++++ Input material ++++

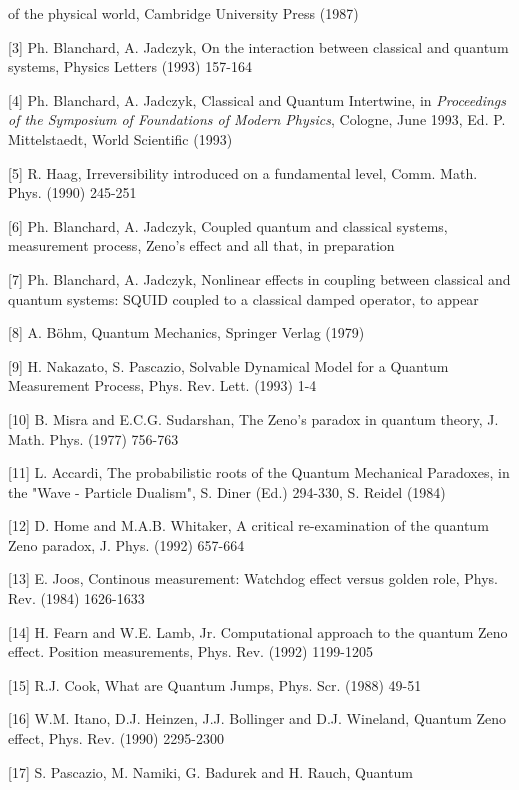 of the physical world, Cambridge University Press (1987)
\item{[3]} Ph. Blanchard, A. Jadczyk, On the interaction between
classical and quantum systems, Physics Letters  (1993)
157-164
\item{[4]} Ph. Blanchard, A. Jadczyk, Classical and Quantum Intertwine,
in {\it Proceedings of the Symposium of Foundations of Modern Physics},
Cologne, June 1993, Ed. P. Mittelstaedt, World Scientific (1993)
\item{[5]} R. Haag, Irreversibility introduced on a fundamental level,
Comm. Math. Phys.  (1990) 245-251
\item{[6]} Ph. Blanchard, A. Jadczyk, Coupled quantum and classical
systems, measurement process, Zeno's effect and all that, in
preparation
\item{[7]} Ph. Blanchard, A. Jadczyk, Nonlinear effects in coupling
between classical and quantum systems: SQUID coupled to a classical
damped operator, to appear
\item{[8]} A. B\"ohm, Quantum Mechanics, Springer Verlag (1979)
\item{[9]} H. Nakazato, S. Pascazio, Solvable Dynamical Model for a
Quantum Measurement Process, Phys. Rev. Lett.  (1993)
1-4
\item{[10]} B. Misra and E.C.G. Sudarshan, The Zeno's paradox in
quantum theory, J. Math. Phys.  (1977) 756-763
\item{[11]} L. Accardi, The probabilistic roots of the
Quantum Mechanical Paradoxes, in the "Wave - Particle Dualism",
S. Diner (Ed.) 294-330, S. Reidel (1984)
\item{[12]} D. Home and M.A.B. Whitaker, A critical re-examination of
the quantum Zeno paradox, J. Phys.  (1992) 657-664
\item{[13]} E. Joos, Continous measurement: Watchdog effect versus
golden role, Phys. Rev.  (1984) 1626-1633
\item{[14]} H. Fearn and W.E. Lamb, Jr. Computational approach to the
quantum Zeno effect. Position measurements, Phys. Rev.
 (1992) 1199-1205
\item{[15]} R.J. Cook, What are Quantum Jumps, Phys. Scr.  (1988) 49-51
\item{[16]} W.M. Itano, D.J. Heinzen, J.J. Bollinger and
D.J. Wineland, Quantum Zeno effect, Phys. Rev.  (1990)
2295-2300
\item{[17]} S. Pascazio, M. Namiki, G. Badurek and H. Rauch, Quantum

++++

▶ Exercise instructions
Reproduce word for word the material above, starting with the line that has "quantum and classical" and stopping after the line that has "Springer Verlag (1979)".

▶ Finished task
\item{[6]} Ph. Blanchard, A. Jadczyk, Coupled quantum and classical
systems, measurement process, Zeno's effect and all that, in
preparation
\item{[7]} Ph. Blanchard, A. Jadczyk, Nonlinear effects in coupling
between classical and quantum systems: SQUID coupled to a classical
damped operator, to appear
\item{[8]} A. B\"ohm, Quantum Mechanics, Springer Verlag (1979)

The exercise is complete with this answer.